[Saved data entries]

^^^^^^^^

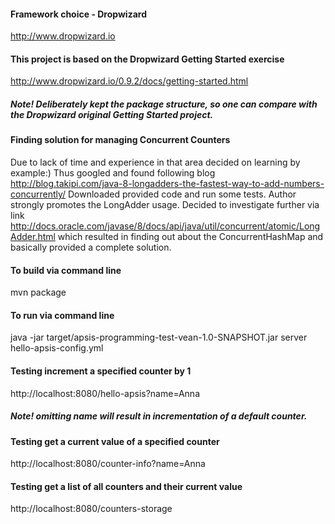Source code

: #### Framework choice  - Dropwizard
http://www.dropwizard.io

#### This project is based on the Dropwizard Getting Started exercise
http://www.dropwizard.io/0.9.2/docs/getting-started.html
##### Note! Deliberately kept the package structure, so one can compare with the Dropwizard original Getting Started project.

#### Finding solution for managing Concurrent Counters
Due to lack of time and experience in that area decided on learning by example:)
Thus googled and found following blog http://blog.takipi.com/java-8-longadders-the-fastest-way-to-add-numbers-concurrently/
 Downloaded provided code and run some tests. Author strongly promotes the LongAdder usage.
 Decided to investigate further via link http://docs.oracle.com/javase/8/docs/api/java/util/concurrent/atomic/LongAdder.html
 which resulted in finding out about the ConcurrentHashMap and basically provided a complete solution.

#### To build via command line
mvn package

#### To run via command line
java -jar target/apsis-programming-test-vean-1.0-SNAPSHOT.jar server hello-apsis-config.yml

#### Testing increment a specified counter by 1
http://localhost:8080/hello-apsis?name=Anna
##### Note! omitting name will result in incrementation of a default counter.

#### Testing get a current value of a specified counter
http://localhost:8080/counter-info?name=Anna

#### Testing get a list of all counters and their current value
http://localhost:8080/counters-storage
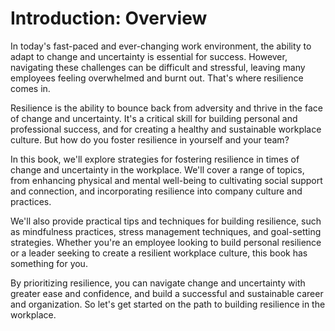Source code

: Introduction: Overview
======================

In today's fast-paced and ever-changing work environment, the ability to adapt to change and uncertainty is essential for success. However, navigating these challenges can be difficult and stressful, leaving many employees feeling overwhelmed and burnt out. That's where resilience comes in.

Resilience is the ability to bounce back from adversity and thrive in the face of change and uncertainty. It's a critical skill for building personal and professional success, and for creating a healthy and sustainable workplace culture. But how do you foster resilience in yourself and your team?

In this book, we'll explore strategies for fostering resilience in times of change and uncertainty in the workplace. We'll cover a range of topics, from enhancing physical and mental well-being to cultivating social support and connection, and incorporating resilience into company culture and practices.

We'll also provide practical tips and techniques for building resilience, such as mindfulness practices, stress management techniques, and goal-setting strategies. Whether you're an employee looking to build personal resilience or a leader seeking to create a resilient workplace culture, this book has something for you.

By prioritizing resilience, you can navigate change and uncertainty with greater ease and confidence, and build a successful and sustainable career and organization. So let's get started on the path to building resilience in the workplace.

^^^^^^^^

**Requirement:**
Where pictures appear, drop them, and reproduce exactly only the lines running from the beginning of the data to the line that contains "#### To run via command line", inclusive.

**Solution to this exercise:**
Source code

: #### Framework choice  - Dropwizard
http://www.dropwizard.io

#### This project is based on the Dropwizard Getting Started exercise
http://www.dropwizard.io/0.9.2/docs/getting-started.html
##### Note! Deliberately kept the package structure, so one can compare with the Dropwizard original Getting Started project.

#### Finding solution for managing Concurrent Counters
Due to lack of time and experience in that area decided on learning by example:)
Thus googled and found following blog http://blog.takipi.com/java-8-longadders-the-fastest-way-to-add-numbers-concurrently/
 Downloaded provided code and run some tests. Author strongly promotes the LongAdder usage.
 Decided to investigate further via link http://docs.oracle.com/javase/8/docs/api/java/util/concurrent/atomic/LongAdder.html
 which resulted in finding out about the ConcurrentHashMap and basically provided a complete solution.

#### To build via command line
mvn package

#### To run via command line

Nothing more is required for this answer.